===== RECORDS SHOWN
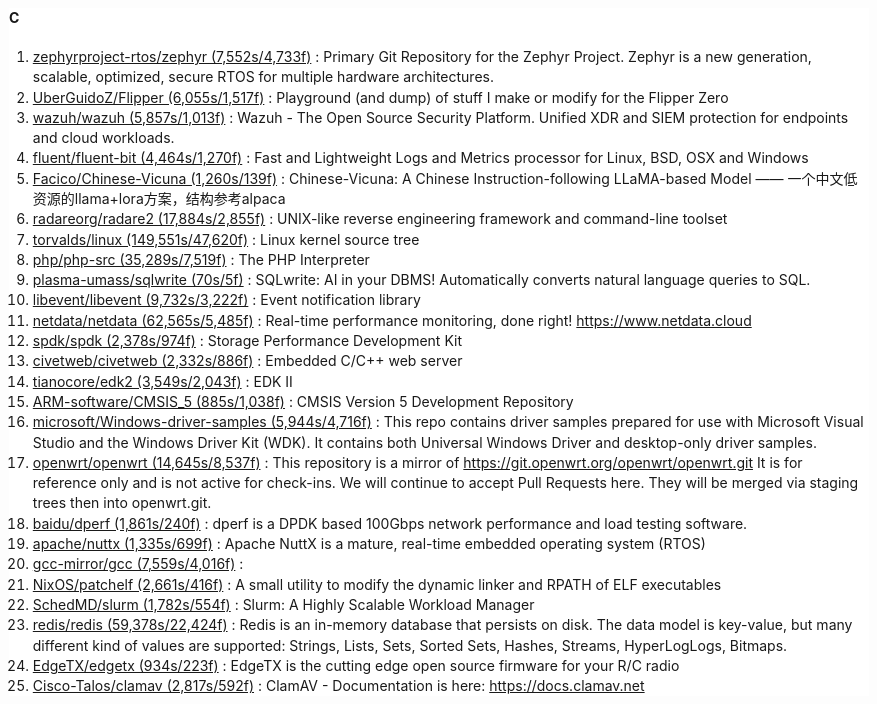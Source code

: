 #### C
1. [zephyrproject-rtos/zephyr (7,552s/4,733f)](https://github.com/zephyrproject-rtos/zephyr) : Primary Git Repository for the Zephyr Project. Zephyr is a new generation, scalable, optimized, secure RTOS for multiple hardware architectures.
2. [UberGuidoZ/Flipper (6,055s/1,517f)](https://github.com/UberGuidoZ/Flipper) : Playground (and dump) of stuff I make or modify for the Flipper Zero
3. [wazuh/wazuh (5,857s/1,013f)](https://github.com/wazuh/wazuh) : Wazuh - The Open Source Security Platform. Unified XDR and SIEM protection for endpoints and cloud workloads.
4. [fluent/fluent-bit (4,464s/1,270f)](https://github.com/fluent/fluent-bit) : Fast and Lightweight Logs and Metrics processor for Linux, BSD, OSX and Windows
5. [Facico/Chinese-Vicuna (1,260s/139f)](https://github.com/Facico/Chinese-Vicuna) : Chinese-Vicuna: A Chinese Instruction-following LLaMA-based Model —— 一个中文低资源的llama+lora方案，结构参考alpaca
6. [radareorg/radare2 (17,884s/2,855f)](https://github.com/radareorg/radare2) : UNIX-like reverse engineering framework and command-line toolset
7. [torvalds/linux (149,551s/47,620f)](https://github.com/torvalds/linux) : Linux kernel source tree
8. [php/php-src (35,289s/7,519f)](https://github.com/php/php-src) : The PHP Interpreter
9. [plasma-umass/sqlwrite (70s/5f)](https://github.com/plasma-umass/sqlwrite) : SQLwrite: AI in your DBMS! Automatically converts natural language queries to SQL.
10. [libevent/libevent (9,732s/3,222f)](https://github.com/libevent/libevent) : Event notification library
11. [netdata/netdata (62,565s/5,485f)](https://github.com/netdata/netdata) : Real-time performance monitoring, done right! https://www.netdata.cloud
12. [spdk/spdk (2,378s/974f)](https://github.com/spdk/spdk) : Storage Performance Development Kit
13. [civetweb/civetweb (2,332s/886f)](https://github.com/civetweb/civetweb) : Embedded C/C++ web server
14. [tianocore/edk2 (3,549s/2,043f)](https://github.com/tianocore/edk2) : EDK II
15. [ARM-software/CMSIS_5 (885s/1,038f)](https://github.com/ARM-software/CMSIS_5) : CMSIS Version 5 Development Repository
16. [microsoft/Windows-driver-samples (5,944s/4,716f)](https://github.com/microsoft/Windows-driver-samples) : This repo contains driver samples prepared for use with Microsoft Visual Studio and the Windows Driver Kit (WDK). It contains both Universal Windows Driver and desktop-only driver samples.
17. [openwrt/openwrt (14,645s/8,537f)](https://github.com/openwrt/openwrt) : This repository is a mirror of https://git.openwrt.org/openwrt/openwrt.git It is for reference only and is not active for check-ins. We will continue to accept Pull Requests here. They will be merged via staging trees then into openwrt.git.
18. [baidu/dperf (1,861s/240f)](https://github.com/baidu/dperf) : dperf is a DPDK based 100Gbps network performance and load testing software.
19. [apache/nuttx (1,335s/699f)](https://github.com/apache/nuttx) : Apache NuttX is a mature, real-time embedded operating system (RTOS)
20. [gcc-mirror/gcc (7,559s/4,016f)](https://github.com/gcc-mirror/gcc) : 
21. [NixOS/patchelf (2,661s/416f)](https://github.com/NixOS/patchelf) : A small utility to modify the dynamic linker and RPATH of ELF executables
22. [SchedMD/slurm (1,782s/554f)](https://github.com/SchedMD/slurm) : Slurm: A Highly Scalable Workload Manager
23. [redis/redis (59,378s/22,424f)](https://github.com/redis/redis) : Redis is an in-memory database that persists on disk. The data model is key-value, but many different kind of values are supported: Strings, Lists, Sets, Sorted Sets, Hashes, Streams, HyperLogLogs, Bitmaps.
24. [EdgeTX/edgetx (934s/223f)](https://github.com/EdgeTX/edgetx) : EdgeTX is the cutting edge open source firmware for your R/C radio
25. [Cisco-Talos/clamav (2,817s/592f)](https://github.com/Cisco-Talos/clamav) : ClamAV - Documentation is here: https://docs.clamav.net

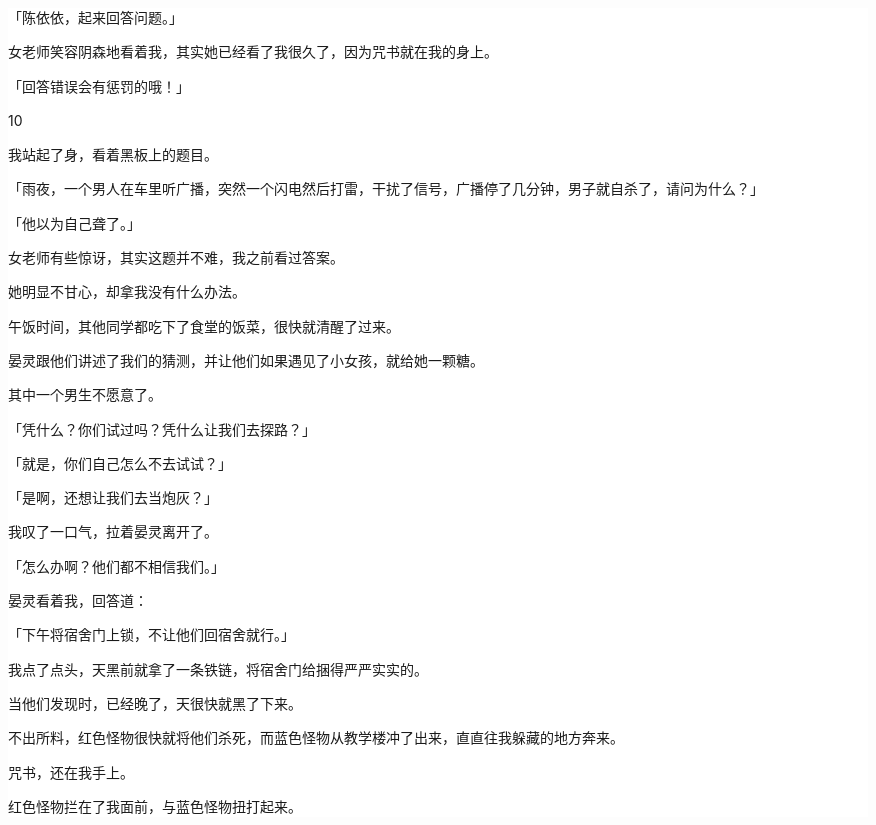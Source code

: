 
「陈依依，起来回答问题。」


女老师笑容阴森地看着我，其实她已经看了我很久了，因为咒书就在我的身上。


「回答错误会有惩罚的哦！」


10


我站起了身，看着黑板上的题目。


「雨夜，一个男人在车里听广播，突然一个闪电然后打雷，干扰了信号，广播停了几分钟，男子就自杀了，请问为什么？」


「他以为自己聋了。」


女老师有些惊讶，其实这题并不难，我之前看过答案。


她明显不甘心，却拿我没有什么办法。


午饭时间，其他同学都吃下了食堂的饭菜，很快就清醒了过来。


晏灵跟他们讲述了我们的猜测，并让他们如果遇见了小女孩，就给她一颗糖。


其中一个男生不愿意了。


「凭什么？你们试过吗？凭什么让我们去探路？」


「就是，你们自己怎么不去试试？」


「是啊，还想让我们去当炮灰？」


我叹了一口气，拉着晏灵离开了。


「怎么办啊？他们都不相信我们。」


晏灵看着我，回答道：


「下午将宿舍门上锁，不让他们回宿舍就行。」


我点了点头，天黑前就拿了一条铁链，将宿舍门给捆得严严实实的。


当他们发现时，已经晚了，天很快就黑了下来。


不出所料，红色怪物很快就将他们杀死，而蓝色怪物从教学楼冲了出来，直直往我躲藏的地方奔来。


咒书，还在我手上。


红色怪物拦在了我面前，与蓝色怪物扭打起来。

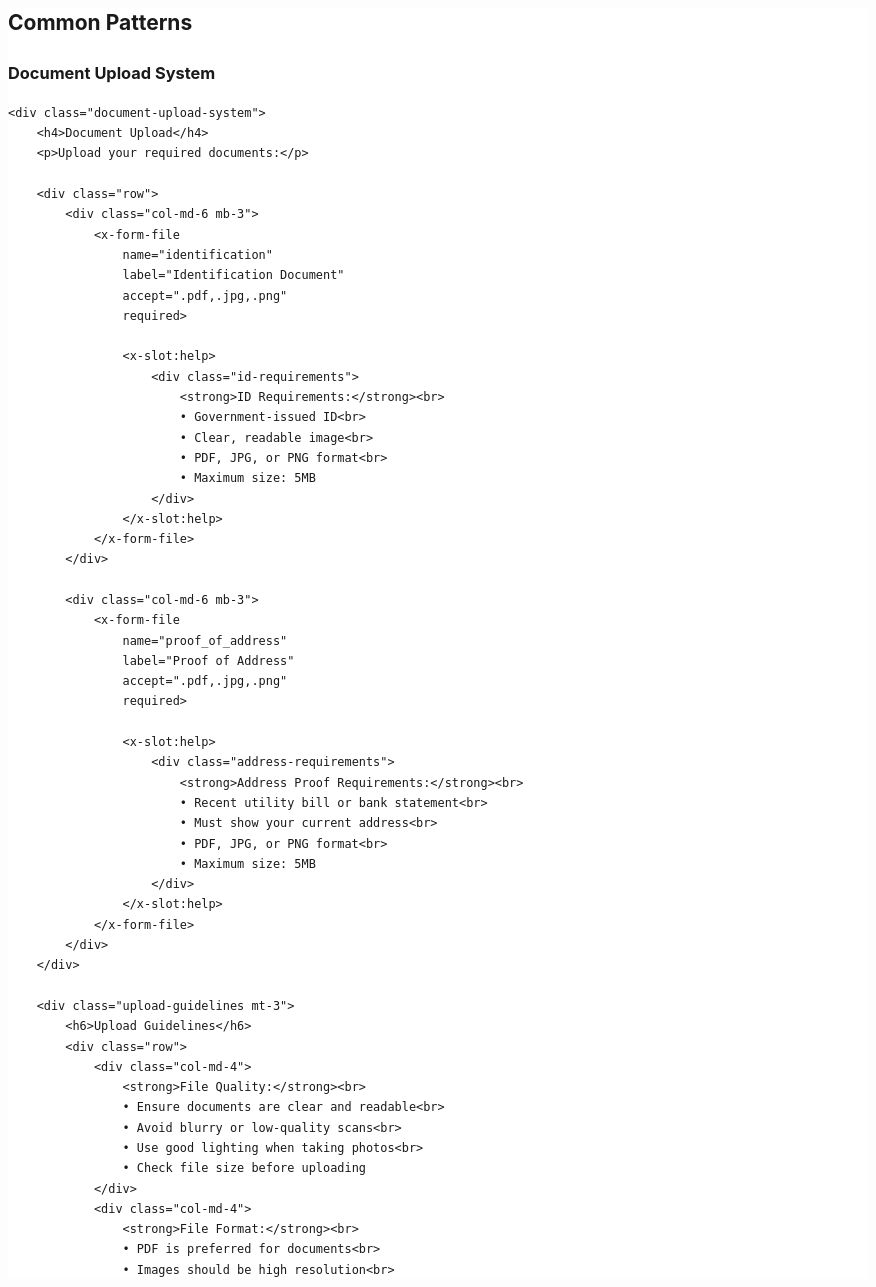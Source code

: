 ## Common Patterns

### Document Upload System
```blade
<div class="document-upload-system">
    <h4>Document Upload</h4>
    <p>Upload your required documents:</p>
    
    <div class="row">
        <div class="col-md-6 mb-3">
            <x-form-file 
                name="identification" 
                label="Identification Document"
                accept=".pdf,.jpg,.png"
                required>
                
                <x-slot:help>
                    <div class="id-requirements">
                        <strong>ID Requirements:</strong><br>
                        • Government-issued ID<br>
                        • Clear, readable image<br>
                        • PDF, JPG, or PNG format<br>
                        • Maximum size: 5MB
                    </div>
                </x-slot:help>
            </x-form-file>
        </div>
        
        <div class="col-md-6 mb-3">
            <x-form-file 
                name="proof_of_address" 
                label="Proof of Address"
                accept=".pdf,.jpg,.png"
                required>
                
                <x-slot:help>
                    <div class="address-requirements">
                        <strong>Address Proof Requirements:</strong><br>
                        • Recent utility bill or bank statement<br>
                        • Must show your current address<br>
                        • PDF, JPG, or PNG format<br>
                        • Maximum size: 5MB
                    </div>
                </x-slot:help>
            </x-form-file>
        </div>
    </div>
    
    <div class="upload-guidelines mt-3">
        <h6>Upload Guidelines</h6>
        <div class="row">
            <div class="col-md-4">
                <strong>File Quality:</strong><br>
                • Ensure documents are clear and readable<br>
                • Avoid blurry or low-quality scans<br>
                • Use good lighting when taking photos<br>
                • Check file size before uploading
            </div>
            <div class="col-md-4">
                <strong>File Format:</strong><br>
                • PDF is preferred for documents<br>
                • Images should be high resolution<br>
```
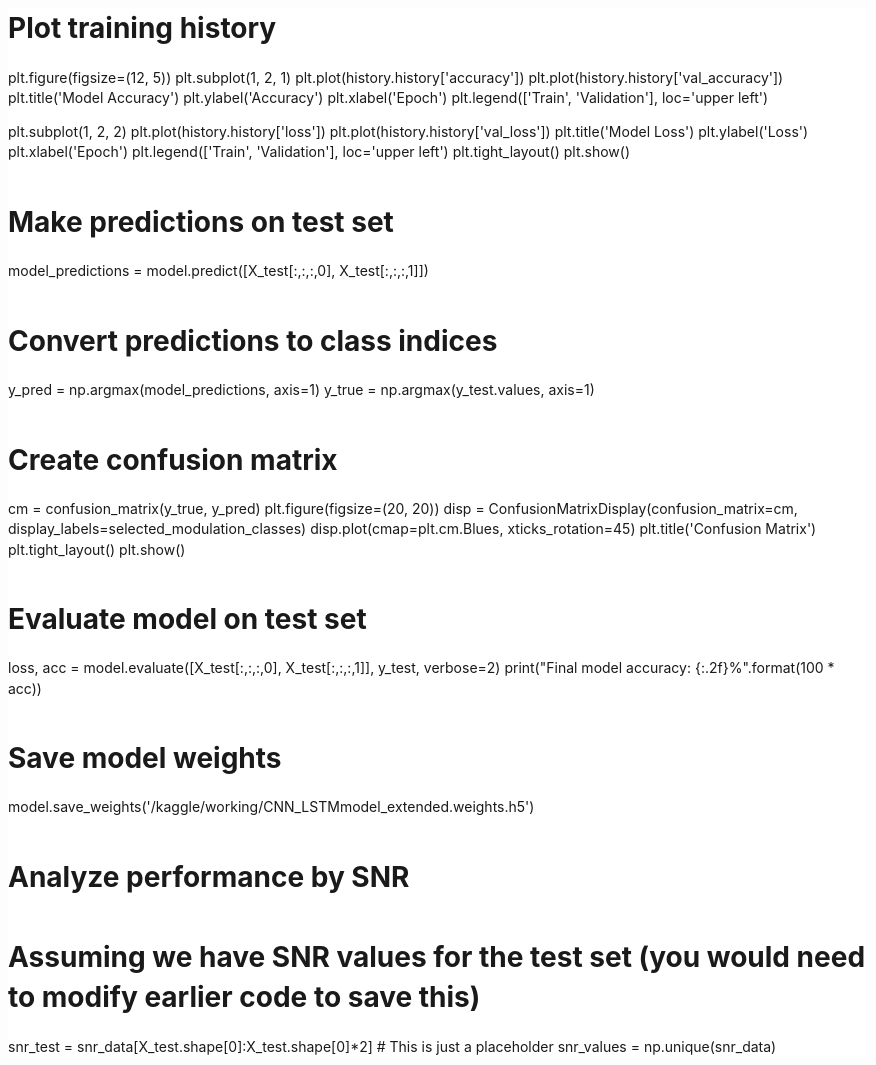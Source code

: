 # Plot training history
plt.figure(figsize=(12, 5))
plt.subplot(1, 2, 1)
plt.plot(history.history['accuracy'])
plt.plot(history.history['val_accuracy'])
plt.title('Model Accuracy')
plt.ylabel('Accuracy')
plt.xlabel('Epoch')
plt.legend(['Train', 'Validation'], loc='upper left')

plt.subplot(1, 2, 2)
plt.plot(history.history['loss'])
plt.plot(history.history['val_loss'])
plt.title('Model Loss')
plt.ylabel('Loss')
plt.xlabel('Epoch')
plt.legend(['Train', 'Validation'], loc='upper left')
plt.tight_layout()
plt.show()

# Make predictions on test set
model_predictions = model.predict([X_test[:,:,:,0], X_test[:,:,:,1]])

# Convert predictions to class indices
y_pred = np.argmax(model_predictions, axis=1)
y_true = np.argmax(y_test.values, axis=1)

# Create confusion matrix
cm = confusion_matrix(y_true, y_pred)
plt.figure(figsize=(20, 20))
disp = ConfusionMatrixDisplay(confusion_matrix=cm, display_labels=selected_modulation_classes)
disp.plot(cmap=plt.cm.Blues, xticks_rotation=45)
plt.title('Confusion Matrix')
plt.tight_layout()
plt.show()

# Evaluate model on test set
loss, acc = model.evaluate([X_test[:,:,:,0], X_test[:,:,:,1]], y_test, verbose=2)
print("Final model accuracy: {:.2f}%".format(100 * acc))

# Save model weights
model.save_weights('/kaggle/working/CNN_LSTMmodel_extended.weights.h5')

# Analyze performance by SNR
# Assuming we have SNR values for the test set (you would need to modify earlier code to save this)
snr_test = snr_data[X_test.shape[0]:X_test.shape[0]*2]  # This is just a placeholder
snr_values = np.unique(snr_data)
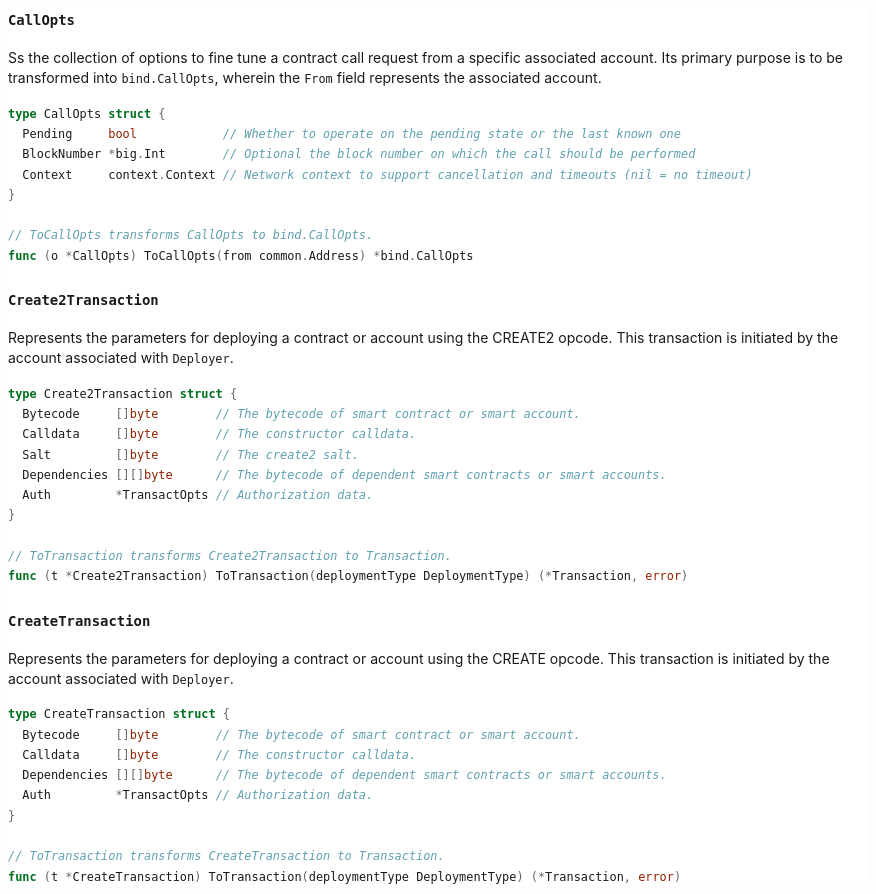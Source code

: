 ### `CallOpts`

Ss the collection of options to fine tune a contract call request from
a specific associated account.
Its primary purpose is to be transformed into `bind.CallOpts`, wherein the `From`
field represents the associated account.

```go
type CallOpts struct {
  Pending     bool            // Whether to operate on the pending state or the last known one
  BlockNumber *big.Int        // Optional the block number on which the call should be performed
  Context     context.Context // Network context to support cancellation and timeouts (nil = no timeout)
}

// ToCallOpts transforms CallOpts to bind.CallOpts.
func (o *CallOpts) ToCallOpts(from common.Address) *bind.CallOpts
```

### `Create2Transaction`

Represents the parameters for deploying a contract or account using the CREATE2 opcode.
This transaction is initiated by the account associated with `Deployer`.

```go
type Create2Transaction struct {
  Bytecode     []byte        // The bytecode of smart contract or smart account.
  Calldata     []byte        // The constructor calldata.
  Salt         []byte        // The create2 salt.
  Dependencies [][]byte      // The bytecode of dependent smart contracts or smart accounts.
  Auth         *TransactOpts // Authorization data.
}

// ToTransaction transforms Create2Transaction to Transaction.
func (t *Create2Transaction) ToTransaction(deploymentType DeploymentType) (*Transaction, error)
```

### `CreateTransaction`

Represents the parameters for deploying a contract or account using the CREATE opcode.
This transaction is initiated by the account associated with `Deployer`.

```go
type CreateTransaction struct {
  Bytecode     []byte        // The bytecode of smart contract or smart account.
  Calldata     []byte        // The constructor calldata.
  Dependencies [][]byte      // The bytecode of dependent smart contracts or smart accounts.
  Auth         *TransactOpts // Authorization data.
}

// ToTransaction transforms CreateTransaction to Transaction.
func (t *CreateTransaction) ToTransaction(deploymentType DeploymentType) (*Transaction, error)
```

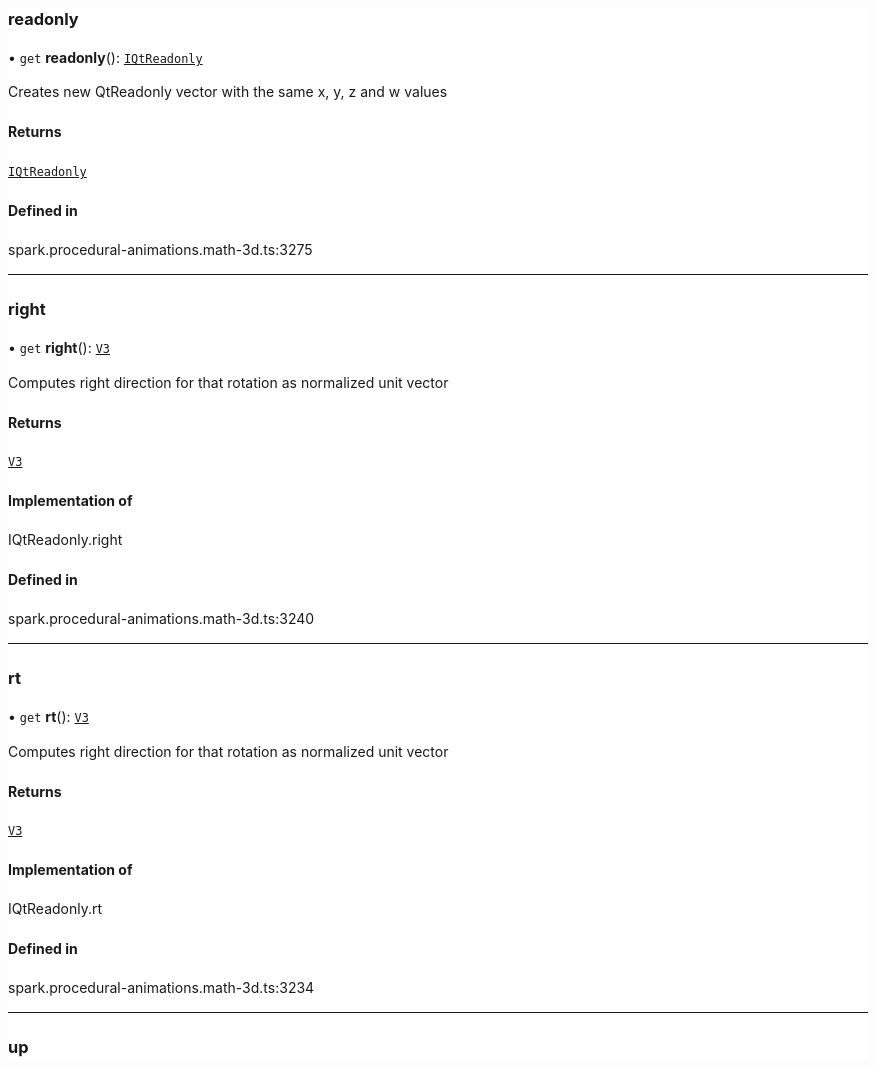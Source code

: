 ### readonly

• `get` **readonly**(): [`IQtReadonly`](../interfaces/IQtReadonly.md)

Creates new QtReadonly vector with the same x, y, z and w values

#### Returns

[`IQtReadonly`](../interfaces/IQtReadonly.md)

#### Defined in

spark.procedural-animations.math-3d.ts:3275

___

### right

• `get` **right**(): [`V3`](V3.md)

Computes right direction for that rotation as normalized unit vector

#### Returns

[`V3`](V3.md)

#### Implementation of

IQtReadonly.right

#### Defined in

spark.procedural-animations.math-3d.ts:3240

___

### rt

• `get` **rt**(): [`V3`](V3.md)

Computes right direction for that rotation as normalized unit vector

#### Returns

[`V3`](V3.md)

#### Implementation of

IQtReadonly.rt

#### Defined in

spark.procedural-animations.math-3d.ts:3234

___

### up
==========
> [WHAT THIS TASK INVOLVES]: Give back precisely the lines above that start at the line containing "y_true = np.argmax(y_test.values, axis=1)" and end at the line containing "# Save model weights", inclusive. No other lines belong in the output.

> [EXERCISE SOLUTION]:
y_true = np.argmax(y_test.values, axis=1)

# Create confusion matrix
cm = confusion_matrix(y_true, y_pred)
plt.figure(figsize=(20, 20))
disp = ConfusionMatrixDisplay(confusion_matrix=cm, display_labels=selected_modulation_classes)
disp.plot(cmap=plt.cm.Blues, xticks_rotation=45)
plt.title('Confusion Matrix')
plt.tight_layout()
plt.show()

# Evaluate model on test set
loss, acc = model.evaluate([X_test[:,:,:,0], X_test[:,:,:,1]], y_test, verbose=2)
print("Final model accuracy: {:.2f}%".format(100 * acc))

# Save model weights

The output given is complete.